= PROVIDED RECORDS =
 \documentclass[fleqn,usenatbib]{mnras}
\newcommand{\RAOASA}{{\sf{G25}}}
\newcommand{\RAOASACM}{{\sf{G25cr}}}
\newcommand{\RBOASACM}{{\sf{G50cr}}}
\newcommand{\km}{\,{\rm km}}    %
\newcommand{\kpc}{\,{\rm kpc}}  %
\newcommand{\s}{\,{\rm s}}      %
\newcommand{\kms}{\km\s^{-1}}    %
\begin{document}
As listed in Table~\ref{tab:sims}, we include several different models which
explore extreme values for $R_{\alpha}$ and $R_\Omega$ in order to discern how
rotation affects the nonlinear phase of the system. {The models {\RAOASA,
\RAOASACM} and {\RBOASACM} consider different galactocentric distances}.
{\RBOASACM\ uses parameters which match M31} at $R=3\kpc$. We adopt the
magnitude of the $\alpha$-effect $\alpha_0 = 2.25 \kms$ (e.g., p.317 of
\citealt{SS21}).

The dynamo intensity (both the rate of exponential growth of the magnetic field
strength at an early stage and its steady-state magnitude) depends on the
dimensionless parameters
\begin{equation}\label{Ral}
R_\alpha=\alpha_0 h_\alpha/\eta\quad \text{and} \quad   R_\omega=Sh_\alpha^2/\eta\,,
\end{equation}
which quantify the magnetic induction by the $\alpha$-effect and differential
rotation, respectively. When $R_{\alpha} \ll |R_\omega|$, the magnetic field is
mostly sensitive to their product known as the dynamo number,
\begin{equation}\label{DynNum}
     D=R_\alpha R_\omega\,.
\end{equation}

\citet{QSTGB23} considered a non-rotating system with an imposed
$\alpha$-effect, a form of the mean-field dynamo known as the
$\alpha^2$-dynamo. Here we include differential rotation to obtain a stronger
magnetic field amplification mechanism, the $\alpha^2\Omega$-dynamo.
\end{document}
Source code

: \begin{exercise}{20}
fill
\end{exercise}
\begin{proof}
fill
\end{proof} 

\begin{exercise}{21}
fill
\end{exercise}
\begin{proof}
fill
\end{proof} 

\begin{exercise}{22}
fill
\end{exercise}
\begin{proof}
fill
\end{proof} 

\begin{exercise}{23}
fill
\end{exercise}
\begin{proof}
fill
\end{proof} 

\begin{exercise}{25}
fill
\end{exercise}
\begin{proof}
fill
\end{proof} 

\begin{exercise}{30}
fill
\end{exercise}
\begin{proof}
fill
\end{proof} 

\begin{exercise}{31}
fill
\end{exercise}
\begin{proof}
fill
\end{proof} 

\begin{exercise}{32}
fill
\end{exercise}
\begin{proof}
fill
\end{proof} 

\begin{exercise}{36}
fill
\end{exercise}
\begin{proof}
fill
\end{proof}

= PROBLEM TO SOLVE =
Repeat exactly, please, each line from the beginning of the data through the line with "explore extreme values" in it, and only those lines.

= ANSWER TO THIS EXERCISE =
 \documentclass[fleqn,usenatbib]{mnras}
\newcommand{\RAOASA}{{\sf{G25}}}
\newcommand{\RAOASACM}{{\sf{G25cr}}}
\newcommand{\RBOASACM}{{\sf{G50cr}}}
\newcommand{\km}{\,{\rm km}}    %
\newcommand{\kpc}{\,{\rm kpc}}  %
\newcommand{\s}{\,{\rm s}}      %
\newcommand{\kms}{\km\s^{-1}}    %
\begin{document}
As listed in Table~\ref{tab:sims}, we include several different models which
explore extreme values for $R_{\alpha}$ and $R_\Omega$ in order to discern how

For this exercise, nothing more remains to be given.